Sunday, August 21, 2011

Moose Brains

Those who know me may have heard rumors of moose brains...


Retrieved from: http://www.animalpictures.tk/wp-content/uploads/pictures/moose-843.jpg
The rumors are true!!!!!!!!!!!!!!!!!!!!!!!!!!!!!!!!!!!!!!!

This semester I am studying Biological Bases of Behavior. My assigned topic is anatomy of the nervous system. However, studying anatomy in 2D is futile. So, my hunting hook-ups are bringing me a moose brain. Moose hunting season opened on August 20th, 2011. My moose brain will be delivered August 21st, 2011. Stay tuned for pictures and anatomical insights...

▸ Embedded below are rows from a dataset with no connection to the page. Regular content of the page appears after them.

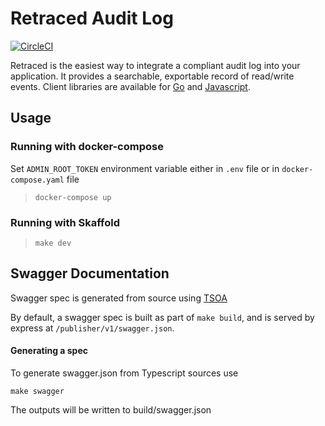 # Retraced Audit Log

[![CircleCI](https://circleci.com/gh/retracedhq/retraced/tree/main.svg?style=svg)](https://circleci.com/gh/retracedhq/retraced/tree/main)

Retraced is the easiest way to integrate a compliant audit log into your application.
It provides a searchable, exportable record of read/write events.
Client libraries are available for [Go](https://github.com/retracedhq/retraced-go) and [Javascript](https://github.com/retracedhq/retraced-js).

## Usage

### Running with docker-compose

Set `ADMIN_ROOT_TOKEN` environment variable either in `.env` file or in `docker-compose.yaml` file

> `docker-compose up`

### Running with Skaffold

> `make dev`

## Swagger Documentation

Swagger spec is generated from source using [TSOA](https://github.com/lukeautry/tsoa)

By default, a swagger spec is built as part of `make build`, and is served by express at `/publisher/v1/swagger.json`.

#### Generating a spec

To generate swagger.json from Typescript sources use

```
make swagger
```

The outputs will be written to build/swagger.json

You may wonder if moose brains are anything like human brains. I wonder that too. However, Dr. Jill assures me that mammalian brains are pretty similar. Dr. Jill is a brain scientist who survived a stroke and wrote a book about her experience. Very cool stuff.

Dr. Jill says, "The portion of our brain that separates us from all other mammals is the outer undulated and convoluted cerebral cortex. Although other mammals do have a cerebral cortex, the human cortex has approximately twice the thickness and is believed to have twice the function (p. 15)."

Human cerebral cortex; Retrieved from: http://farm3.static.flickr.com/2012/1971826491_601f359b84.jpg
Dr. Jill says some other really interesting things. Of course being a stroke survivor, she says everyone should know the

WARNING SIGNS OF STROKE:

S = SPEECH, or any problems with language.
T = TINGLING, or any numbness in the body.
R = REMEMBER, or any problems with memory.
O = OFF BALANCE, problems with coordination.
K = KILLER HEADACHE.
E = EYES, or any problems with vision.

STROKE is a medical emergency. Call 9-1-1. 

Take care of yourself and your big, bad, beautiful brain!